The following code was used to fix the issues identified in the original. Important to note the data file loaded in this code already went through some data preprocessing e.g. grouping of observations, transforming monetary value into ratio (%), data reshaping from wide to long format, etc. The segment of code that performed the data preprocessing was purposely not included in this section as the main focus of this task was the reconstruction of data visualisation.

library(dplyr)
library(readr)
library(ggplot2)

# read data from file
expenditure <- read_csv(file="avg_weekly_expenditure.csv")

# set the order for year
expenditure$Year <- factor(expenditure$Year,
                           levels = c("1984", "1988-89", "1993-94", "1998-99",
                                      "2003-04", "2009-10", "2015-16"), ordered = TRUE)

# set the order for expenditure category
expenditure$Category <- factor(expenditure$Category,
                               levels = 
                                 c("Insurance", "Mortgage/Rent", "Income Tax", "Other Goods/Services",
                                   "Personal Care", "Education", "Recreation", "Communication",
                                   "Transport", "Health", "Apparel", "Tobacco",
                                   "Food and Beverages", "Energy", "Housing"), ordered = TRUE)

# list of colors to be used for each bars in the faceted plot
colors <- c("#fccde5", "#ffffb3", "#bebada", "#fb8072", 
            "#80b1d3", "#cc4c02", "#f768a1", "#8dd3c7",
            "#d9d9d9", "#377eb8", "#984ea3", "#a65628",
            "#e5d8bd", "#41b6c4", "#fdb462")

# generate faceted grid plot
expenditure_plot <- ggplot(data = expenditure, aes(x = Category, y = Percentage, fill = Category)) +
  geom_bar(stat = 'identity') + 
  scale_fill_manual(values = colors) +
  coord_flip()

expenditure_plot <- expenditure_plot + 
  facet_grid(. ~ Year, scale = 'free_y') + 
  scale_y_continuous(limits = c(0, 25)) +
  geom_text(aes(label = Percentage), hjust = -0.2)

expenditure_plot <- expenditure_plot +
  labs(title = "Australian Household Expenditure",
       subtitle  = "Household Expenditure (Percentage), 1984 to 2015-16",
       caption = "Source: Australian Bureau of Statistics")

# additional plot enhancements
final_plot <- expenditure_plot +
  theme(panel.grid = element_blank(),
        legend.position = 'none',
        panel.background = element_rect(fill = "#f7fcfd"),
        title = element_text(size = 16, face = 'bold'),
        axis.title.x = element_blank(),
        axis.text.x = element_blank(),
        axis.ticks.x = element_blank(),
        axis.title.y = element_blank(),
        axis.ticks.y = element_blank(),
        axis.text.y = element_text(size = 12, face = 'bold'),
        strip.text = element_text(size = 14, face = 'bold')
  )

Data Reference

Reconstruction

The following plot fixes the main issues in the original.

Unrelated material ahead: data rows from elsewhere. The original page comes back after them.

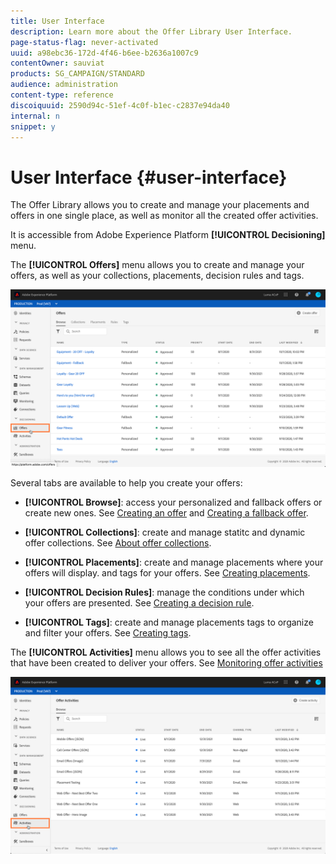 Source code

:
 ```yaml
---
title: User Interface
description: Learn more about the Offer Library User Interface.
page-status-flag: never-activated
uuid: a98ebc36-172d-4f46-b6ee-b2636a1007c9
contentOwner: sauviat
products: SG_CAMPAIGN/STANDARD
audience: administration
content-type: reference
discoiquuid: 2590d94c-51ef-4c0f-b1ec-c2837e94da40
internal: n
snippet: y
---
```


# User Interface {#user-interface}

The Offer Library allows you to create and manage your placements and offers in one single place, as well as monitor all the created offer activities.

It is accessible from Adobe Experience Platform **[!UICONTROL Decisioning]** menu.

The **[!UICONTROL Offers]** menu allows you to create and manage your offers, as well as your collections, placements, decision rules and tags.

![](assets/offers_access_library.png)

Several tabs are available to help you create your offers:  

* **[!UICONTROL Browse]**: access your personalized and fallback offers or create new ones. See [Creating an offer](../../offer-library/using/creating-personalized-offers.md) and [Creating a fallback offer](../../offer-library/using/creating-fallback-offers.md).

* **[!UICONTROL Collections]**: create and manage statitc and dynamic offer collections. See [About offer collections](../../offer-library/using/creating-collections.md).

* **[!UICONTROL Placements]**: create and manage placements where your offers will display. and tags for your offers. See [Creating placements](../../offer-library/using/creating-placements.md).

* **[!UICONTROL Decision Rules]**: manage the conditions under which your offers are presented. See [Creating a decision rule](../../offer-library/using/creating-decision-rules.md).

* **[!UICONTROL Tags]**: create and manage placements tags to organize and filter your offers. See [Creating tags](../../offer-library/using/creating-tags.md).

The **[!UICONTROL Activities]** menu allows you to see all the offer activities that have been created to deliver your offers. See [Monitoring offer activities](../../offer-library/using/monitoring-offer-activities.md)

![](assets/offer_activities.png)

It is important to note that the expenditure categories and their proportion do not exactly match the original data visualisation. This limitation is due to the fact that author could not find the original data regardless an attempt to retrieve the data directly from the source referenced in the chart, in this case Australian Bureau of Statistics (ABS). It is highly likely that the original publication had performed some further data processing including adding some new features/variables sourced from other provider (i.e. IBISWorld). Therefore, the reconstruction was done using data directly retrieved from ABS with some data processing e.g. grouping of categories, reshaping the data from wide to long format, etc. Also, additional data (i.e. household expenditures from previous survey period) were added to illustrate the ability of reconstructed data visualization in displaying multi-years data.